**Exercise**
Given the records that follow, return each one verbatim.

Stored data:
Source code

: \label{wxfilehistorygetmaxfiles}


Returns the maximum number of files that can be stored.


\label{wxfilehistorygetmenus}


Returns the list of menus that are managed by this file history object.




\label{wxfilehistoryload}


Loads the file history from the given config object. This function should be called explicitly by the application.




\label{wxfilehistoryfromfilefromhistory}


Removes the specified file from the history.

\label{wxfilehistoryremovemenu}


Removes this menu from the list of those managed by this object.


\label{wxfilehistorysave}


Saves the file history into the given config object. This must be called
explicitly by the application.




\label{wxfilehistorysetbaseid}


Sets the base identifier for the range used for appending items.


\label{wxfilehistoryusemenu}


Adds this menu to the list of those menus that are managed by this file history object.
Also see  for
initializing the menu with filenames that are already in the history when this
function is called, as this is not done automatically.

**Finished task**
Source code

: \label{wxfilehistorygetmaxfiles}


Returns the maximum number of files that can be stored.


\label{wxfilehistorygetmenus}


Returns the list of menus that are managed by this file history object.




\label{wxfilehistoryload}


Loads the file history from the given config object. This function should be called explicitly by the application.




\label{wxfilehistoryfromfilefromhistory}


Removes the specified file from the history.

\label{wxfilehistoryremovemenu}


Removes this menu from the list of those managed by this object.


\label{wxfilehistorysave}


Saves the file history into the given config object. This must be called
explicitly by the application.




\label{wxfilehistorysetbaseid}


Sets the base identifier for the range used for appending items.


\label{wxfilehistoryusemenu}


Adds this menu to the list of those menus that are managed by this file history object.
Also see  for
initializing the menu with filenames that are already in the history when this
function is called, as this is not done automatically.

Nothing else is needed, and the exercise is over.